Philip Kubicki, creator of the Factor Bass, has passed away after a battle with cancer. The renowned luthier spent nine years at Fender in their R&D department before creating his own brand.
Kubicki first realized his fascination with instruments at his grandparents’ house. “When I was young – perhaps 12 or 13 years old – I found an old, handmade acoustic guitar in my grandfather’s closet,” he wrote in Vintage Guitar Magazine. “It seemed funny no one in my family except me had any interest in it. I felt an amazing fascination and mysterious connection with it. Even at that early age, I felt my life pivot around that instrument.”

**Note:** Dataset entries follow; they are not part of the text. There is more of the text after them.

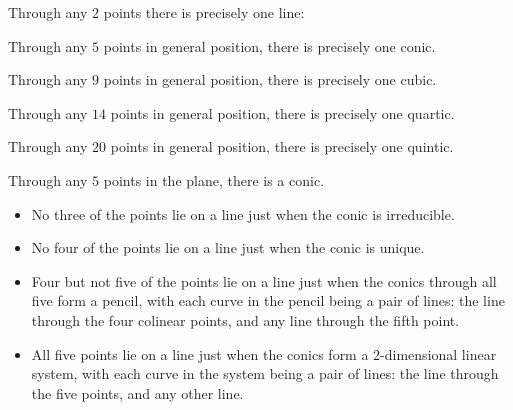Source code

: \begin{example}
Through any \(2\) points there is precisely one line: 
\end{example}
\begin{example}
Through any \(5\) points in general position, there is precisely one conic.
\end{example}
\begin{example}
Through any \(9\) points in general position, there is precisely one cubic.
\end{example}
\begin{example}
Through any \(14\) points in general position, there is precisely one quartic.
\end{example}
\begin{example}
Through any \(20\) points in general position, there is precisely one quintic.
\end{example}
\begin{lemma}\label{lemma:conics.5.points}
Through any \(5\) points in the plane, there is a conic.
\begin{itemize}
\item
No three of the points lie on a line just when the conic is irreducible.
\item
No four of the points lie on a line just when the conic is unique.
\item
Four but not five of the points lie on a line just when the conics through all five form a pencil, with each curve in the pencil being a pair of lines: the line through the four colinear points, and any line through the fifth point.
\item
All five points lie on a line just when the conics form a \(2\)-dimensional linear system, with each curve in the system being a pair of lines: the line through the five points, and any other line.
\end{itemize}
\end{lemma}
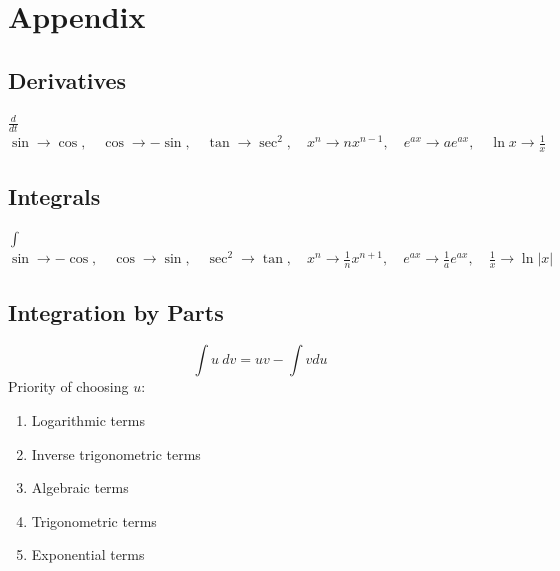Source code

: \documentclass[a4paper]{article}
\begin{document}
\newpage
\appendix
\section{Appendix}
\subsection{Derivatives}
\begin{center}
    $\displaystyle\frac{d}{dt}$\\[0.5cm]
    $\sin\rightarrow\cos,\quad \cos\rightarrow -\sin,\quad \tan\rightarrow\sec^2,\quad x^n\rightarrow nx^{n-1},\quad e^{ax}\rightarrow ae^{ax}, \quad \ln x \rightarrow \displaystyle\frac{1}{x}$
\end{center}
\subsection{Integrals}
\begin{center}
    $\int$\\[0.5cm]
    $\sin\rightarrow -\cos,\quad \cos\rightarrow\sin,\quad \sec^2\rightarrow\tan,\quad x^n\rightarrow\displaystyle\frac{1}{n}x^{n+1},\quad e^{ax}\rightarrow\displaystyle\frac{1}{a}e^{ax},\quad \displaystyle\frac{1}{x}\rightarrow\ln |x|$
\end{center}
\subsection{Integration by Parts}
$$\int u\ dv = uv -\int v du$$
Priority of choosing $u$:
\begin{enumerate}
    \item Logarithmic terms
    \item Inverse trigonometric terms
    \item Algebraic terms
    \item Trigonometric terms
    \item Exponential terms
\end{enumerate}
\end{document}
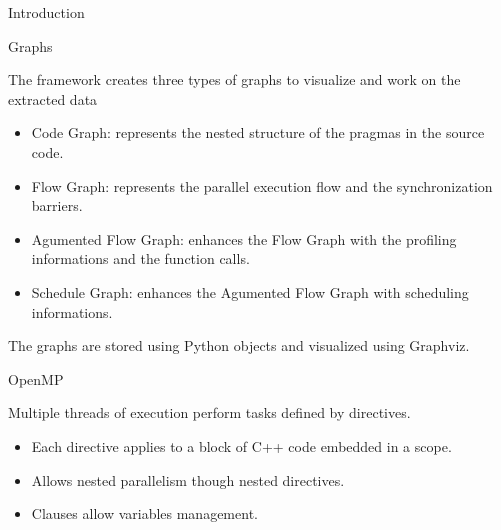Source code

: \documentclass[xcolor=dvipsnames]{beamer}
\begin{document}
\begin{section}{Introduction}
\begin{frame}{\hskip 0.3cm }
\end{frame}









\begin{frame}{\hskip 0.3cm Graphs}


The framework creates three types of graphs to visualize and work on the extracted data 


\begin{itemize}		

\item Code Graph: represents the nested structure of the pragmas in the source code.

\item Flow Graph: represents the parallel execution flow and the synchronization barriers.

\item Agumented Flow Graph: enhances the Flow Graph with the profiling informations and the function calls.

\item Schedule Graph: enhances the Agumented Flow Graph with scheduling informations.


\end{itemize}			

The graphs are stored using Python objects and visualized using Graphviz.



\end{frame}








\begin{frame}{\hskip 0.3cm OpenMP }

Multiple threads of execution perform tasks defined by directives.

\begin{itemize}
\item Each directive applies to  a block of C++ code embedded in a scope.

\item Allows nested parallelism though nested directives.

\item Clauses allow variables management.
\end{itemize}

\begin{block}


\end{block}
\end{frame}
\end{section}
\end{document}
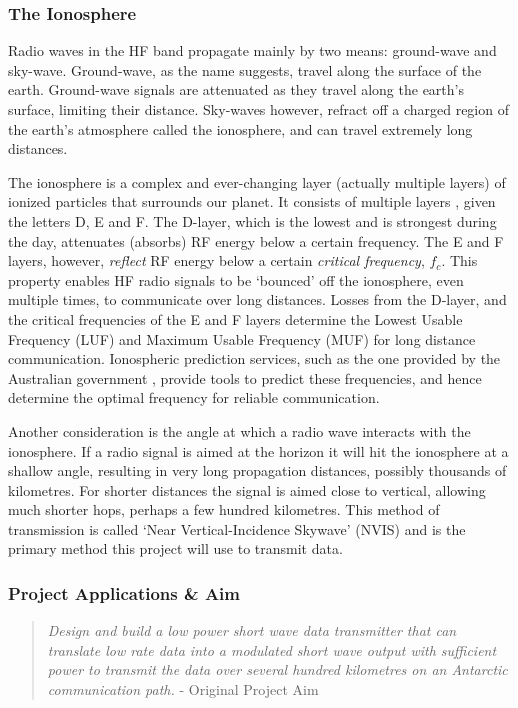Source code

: \documentclass[a4paper,12pt]{article}
\begin{document}
\subsubsection*{The Ionosphere}

Radio waves in the HF band propagate mainly by two means: ground-wave and sky-wave. Ground-wave, as the name suggests, travel along the surface of the earth. Ground-wave signals are attenuated as they travel along the earth's surface, limiting their distance. Sky-waves however, refract off a charged region of the earth's atmosphere called the ionosphere, and can travel extremely long distances.

The ionosphere is a complex and ever-changing layer (actually multiple layers) of ionized particles that surrounds our planet. It consists of multiple layers , given the letters D, E and F. The D-layer, which is the lowest and is strongest during the day, attenuates (absorbs) RF energy below a certain frequency. The E and F layers, however, \textit{reflect} RF energy below a certain \textit{critical frequency}, $f_c$. This property enables HF radio signals to be `bounced' off the ionosphere, even multiple times, to communicate over long distances. Losses from the D-layer, and the critical frequencies of the E and F layers determine the Lowest Usable Frequency (LUF) and Maximum Usable Frequency (MUF) for long distance communication. Ionospheric prediction services, such as the one provided by the Australian government \citep{ref:bom}, provide tools to predict these frequencies, and hence determine the optimal frequency for reliable communication.

Another consideration is the angle at which a radio wave interacts with the ionosphere. If a radio signal is aimed at the horizon it will hit the ionosphere at a shallow angle, resulting in very long propagation distances, possibly thousands of kilometres. For shorter distances the signal is aimed close to vertical, allowing much shorter hops, perhaps a few hundred kilometres. This method of transmission is called `Near Vertical-Incidence Skywave' (NVIS) and is the primary method this project will use to transmit data.

\subsubsection*{Project Applications \& Aim}


\begin{quote}
\textit{
Design and build a low power short wave data transmitter that can translate low rate data into a modulated short wave output with sufficient power to transmit the data over several hundred kilometres on an Antarctic communication path.}
- Original Project Aim
\end{quote}
\end{document}
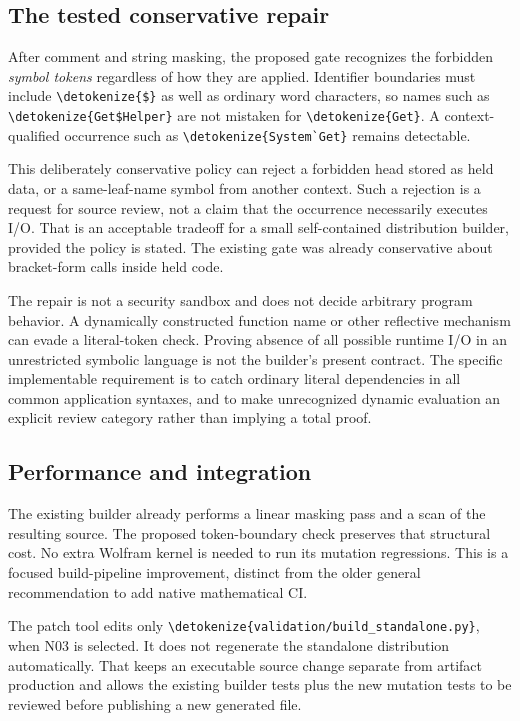 \documentclass[11pt,a4paper]{article}
\newcommand{\wl}[1]{\texttt{\expandafter\nolinkurl\expandafter{\detokenize{#1}}}}
\begin{document}
\subsection{The tested conservative repair}

After comment and string masking, the proposed gate recognizes the forbidden
\emph{symbol tokens} regardless of how they are applied. Identifier boundaries
must include \wl{$} as well as ordinary word characters, so names such as
\wl{Get$Helper} are not mistaken for \wl{Get}. A context-qualified occurrence
such as \wl{System`Get} remains detectable.

This deliberately conservative policy can reject a forbidden head stored as
held data, or a same-leaf-name symbol from another context. Such a rejection is
a request for source review, not a claim that the occurrence necessarily executes
I/O. That is an acceptable tradeoff for a small self-contained distribution
builder, provided the policy is stated. The existing gate was already
conservative about bracket-form calls inside held code.\cite{builder}

The repair is not a security sandbox and does not decide arbitrary program
behavior. A dynamically constructed function name or other reflective mechanism
can evade a literal-token check. Proving absence of all possible runtime I/O in
an unrestricted symbolic language is not the builder's present contract. The
specific implementable requirement is to catch ordinary literal dependencies in
all common application syntaxes, and to make unrecognized dynamic evaluation an
explicit review category rather than implying a total proof.

\subsection{Performance and integration}

The existing builder already performs a linear masking pass and a scan of the
resulting source. The proposed token-boundary check preserves that structural
cost. No extra Wolfram kernel is needed to run its mutation regressions. This
is a focused build-pipeline improvement, distinct from the older general
recommendation to add native mathematical CI.\cite{builder,workflow,status}

The patch tool edits only \wl{validation/build_standalone.py}, when N03 is
selected. It does not regenerate the standalone distribution automatically.
That keeps an executable source change separate from artifact production and
allows the existing builder tests plus the new mutation tests to be reviewed
before publishing a new generated file.
\end{document}

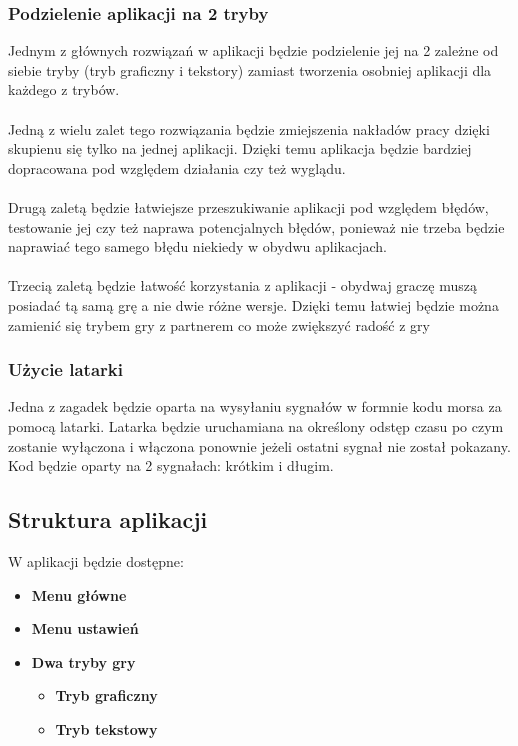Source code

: \subsubsection{Podzielenie aplikacji na 2 tryby}
\hspace*{0.60cm}Jednym z głównych rozwiązań w aplikacji będzie podzielenie jej na 2 zależne od siebie tryby (tryb graficzny i tekstory) zamiast tworzenia osobniej aplikacji dla każdego z trybów.
\\
\\
Jedną z wielu zalet tego rozwiązania będzie zmiejszenia nakładów pracy dzięki skupienu się tylko na jednej aplikacji. Dzięki temu aplikacja będzie bardziej dopracowana pod względem działania czy też wyglądu.
\\
\\
Drugą zaletą będzie łatwiejsze przeszukiwanie aplikacji pod względem błędów, testowanie jej czy też naprawa potencjalnych błędów, ponieważ nie trzeba będzie naprawiać tego samego błędu niekiedy w obydwu aplikacjach.
\\
\\
Trzecią zaletą będzie łatwość korzystania z aplikacji - obydwaj graczę muszą posiadać tą samą grę a nie dwie różne wersje. Dzięki temu łatwiej będzie można zamienić się trybem gry z partnerem co może zwiększyć radość z gry


\subsubsection{Użycie latarki}
Jedna z zagadek będzie oparta na wysyłaniu sygnałów w formnie kodu morsa za pomocą latarki. Latarka będzie uruchamiana na określony odstęp czasu po czym zostanie wyłączona i włączona ponownie jeżeli ostatni sygnał nie został pokazany. Kod będzie oparty na 2 sygnałach: krótkim i długim.

\subsection{Struktura aplikacji}

\hspace*{0.60cm}W aplikacji będzie dostępne:
\begin{itemize}
	\item \textbf{Menu główne}
	\item \textbf{Menu ustawień} 
	\item   \textbf{Dwa tryby gry}
\begin{itemize}
	\item \textbf{Tryb graficzny}
	\item \textbf{Tryb tekstowy} 
\end{itemize}
\end{itemize}

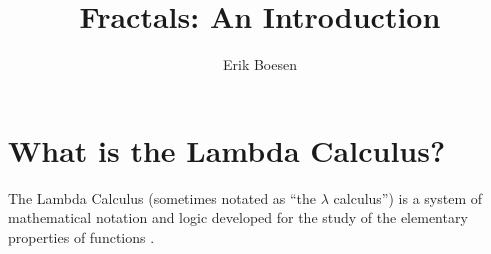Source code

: \documentclass{article}
\begin{document}
\title{Fractals: An Introduction}
\author{Erik Boesen}
\maketitle

\begin{abstract}
\end{abstract}

\section{What is the Lambda Calculus?}
The Lambda Calculus (sometimes notated as ``the $\lambda$ calculus'') is a system of mathematical notation and logic developed for the study of the elementary properties of functions \cite{rojastutorial}.


\end{document}
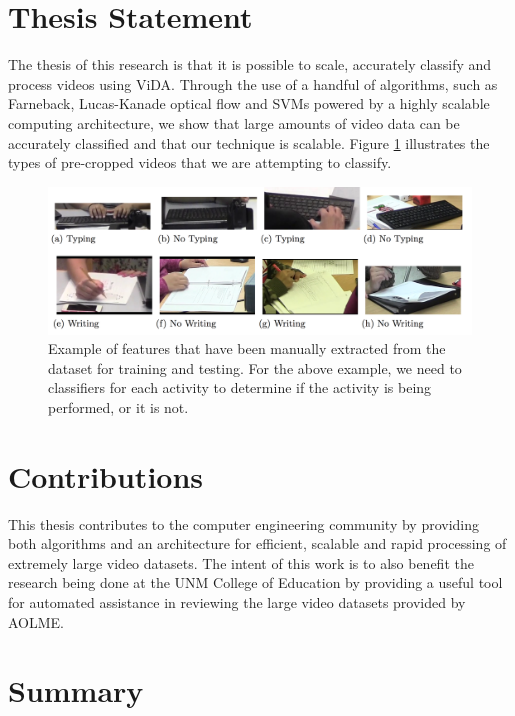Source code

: \section{\label{section:thesis_statement}Thesis Statement}
The thesis of this research is that it is possible to scale, accurately
classify and process videos using ViDA. Through the use of a handful of algorithms,
such as Farneback, Lucas-Kanade optical flow and SVMs powered by a highly scalable
computing architecture, we show that large amounts of video data can be
accurately classified and that our technique is scalable. Figure \ref{fig:typing_writing}
illustrates the types of pre-cropped videos that we are attempting to classify.

\begin{figure}[h]
  \label{fig:typing_writing}
  \centering
  \includegraphics[width=\textwidth]{figures/typing_writing_clip}
  \caption{Example of features that have been manually extracted from the dataset
  for training and testing. For the above example, we need to classifiers for each
  activity to determine if the activity is being performed, or it is not.}
\end{figure}

\section{\label{section:contributions}Contributions}
This thesis contributes to the computer engineering community by providing both
algorithms and an architecture for efficient, scalable and rapid processing of
extremely large video datasets. The intent of this work is to also benefit
the research being done at the UNM College of Education by providing a useful
tool for automated assistance in reviewing the large video datasets provided
by AOLME.

\section{\label{section:summary}Summary}
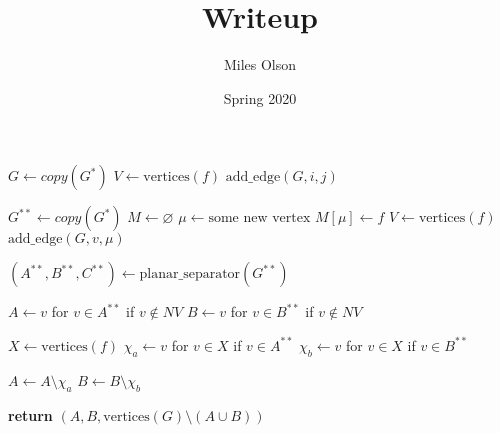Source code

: \documentclass{article}
\title{Writeup}
\author{Miles Olson}
\date{Spring 2020}
\begin{document}
\maketitle

\begin{algorithmic}[1]
        \State $G \gets copy(G^*)$   
            \State $V \gets \text{vertices}(f)$
                \State $\text{add\_edge}(G, i, j)$
            \EndFor
        \EndFor

        \State $G^{**} \gets copy(G^*)$ 
        \State $M \gets \varnothing$
            \State $\mu \gets \text{some new vertex}$
            \State $M[\mu] \gets f$
            \State $V \gets \text{vertices}(f)$
                $\text{add\_edge}(G, v, \mu)$
            \EndFor
        \EndFor

        \State $(A^{**}, B^{**}, C^{**}) \gets \text{planar\_separator}(G^{**})$
        
        \State $A \gets v$ for  $v \in A^{**}$ if $v \notin NV$ 
        \State $B \gets v$ for  $v \in B^{**}$ if $v \notin NV$

                \State $X \gets \text{vertices}(f)$
                \State $\chi_a \gets v$ for $v \in X$ if $v \in A^{**}$
                \State $\chi_b \gets v$ for $v \in X$ if $v \in B^{**}$

                    \State $A \gets A \setminus \chi_a$
                \Else
                    \State $B \gets B \setminus \chi_b$
                \EndIf
            \EndIf
        \EndFor

        \State \textbf{return} $(A, B, \text{vertices}(G) \setminus (A \cup B))$
    \EndProcedure
\end{algorithmic}
\end{document}
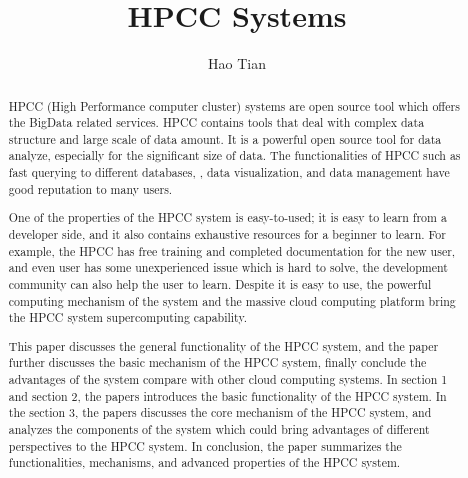 
\title{HPCC Systems}

\author{Hao Tian}


\renewcommand{\shortauthors}{H. Tian.}


\begin{abstract}

HPCC (High Performance computer cluster) systems are open source tool which offers the BigData related services. HPCC contains tools that deal with complex data structure and large scale of data amount. It is a powerful open source tool for data analyze, especially for the significant size of data. The functionalities of HPCC such as fast querying to different databases, , data visualization, and data management have good reputation to many users.

One of the properties of the HPCC system is easy-to-used; it is easy to learn from a developer side, and it also contains exhaustive resources for a beginner to learn. For example, the HPCC has free training and completed documentation for the new user, and even user has some unexperienced issue which is hard to solve, the development community can also help the user to learn. Despite it is easy to use, the powerful computing mechanism of the system and the massive cloud computing platform bring the HPCC system supercomputing capability.

This paper discusses the general functionality of the HPCC system, and the paper further discusses the basic mechanism of the HPCC system, finally conclude the advantages of the system compare with other cloud computing systems. In section 1 and section 2, the papers introduces the basic functionality of the HPCC system. In the section 3, the papers discusses the core mechanism of the HPCC system, and analyzes the components of the system which could bring advantages of different perspectives to the HPCC system. In conclusion, the paper summarizes the functionalities, mechanisms, and advanced properties of the HPCC system.
\end{abstract}


\maketitle


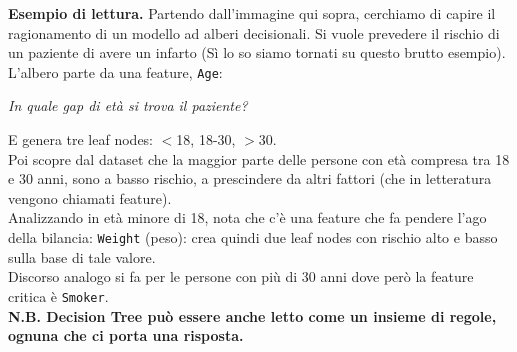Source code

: \textbf{Esempio di lettura.} Partendo dall'immagine qui sopra, cerchiamo di capire il ragionamento di un modello ad alberi decisionali. Si vuole prevedere il rischio di un paziente di avere un infarto (Sì lo so siamo tornati su questo brutto esempio). 
\\
L'albero parte da una feature, \texttt{Age}:
\begin{center}
    \textit{In quale gap di età si trova il paziente?}
\end{center}
E genera tre leaf nodes: $<$18, 18-30, $>$30.
\\
Poi scopre dal dataset che la maggior parte delle persone con età compresa tra 18 e 30 anni, sono a basso rischio, a prescindere da altri fattori (che in letteratura vengono chiamati feature). 
\\ 
Analizzando in età minore di 18, nota che c'è una feature che fa pendere l'ago della bilancia: \texttt{Weight} (peso): crea quindi due leaf nodes con rischio alto e basso sulla base di tale valore. 
\\
Discorso analogo si fa per le persone con più di 30 anni dove però la feature critica è \texttt{Smoker}.
\\[3ex]
\textbf{N.B. Decision Tree può essere anche letto come un insieme di regole, ognuna che ci porta una risposta.}

\newpage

During his tenure at Fender from 1964 to 1973, Kubicki created several prototypes including the Fender Telecaster Thinline, an electric violin, and the first rosewood Telecaster for George Harrison, which the Beatle used to record “Let It Be”.
The luthier went on to his independent career and came to design the Factor Bass in 1983. It’s unique design and features caught the bass community’s attention and included a unique bridge tuner device, a mechanism for dropping the E-string down to D, a phantom-powered circuit board, and a 32-piece rotary-cut laminated veneer neck. The first production model was introduced in 1985. Notable players include John Taylor, Stuart Hamm, Vail Johnson, Roger Waters, and Victor Wooten.
Here’s a video of Stu Hamm performing solo with a Kubicki Factor Bass:
Our thoughts are with the family and friends of Philip Kubicki.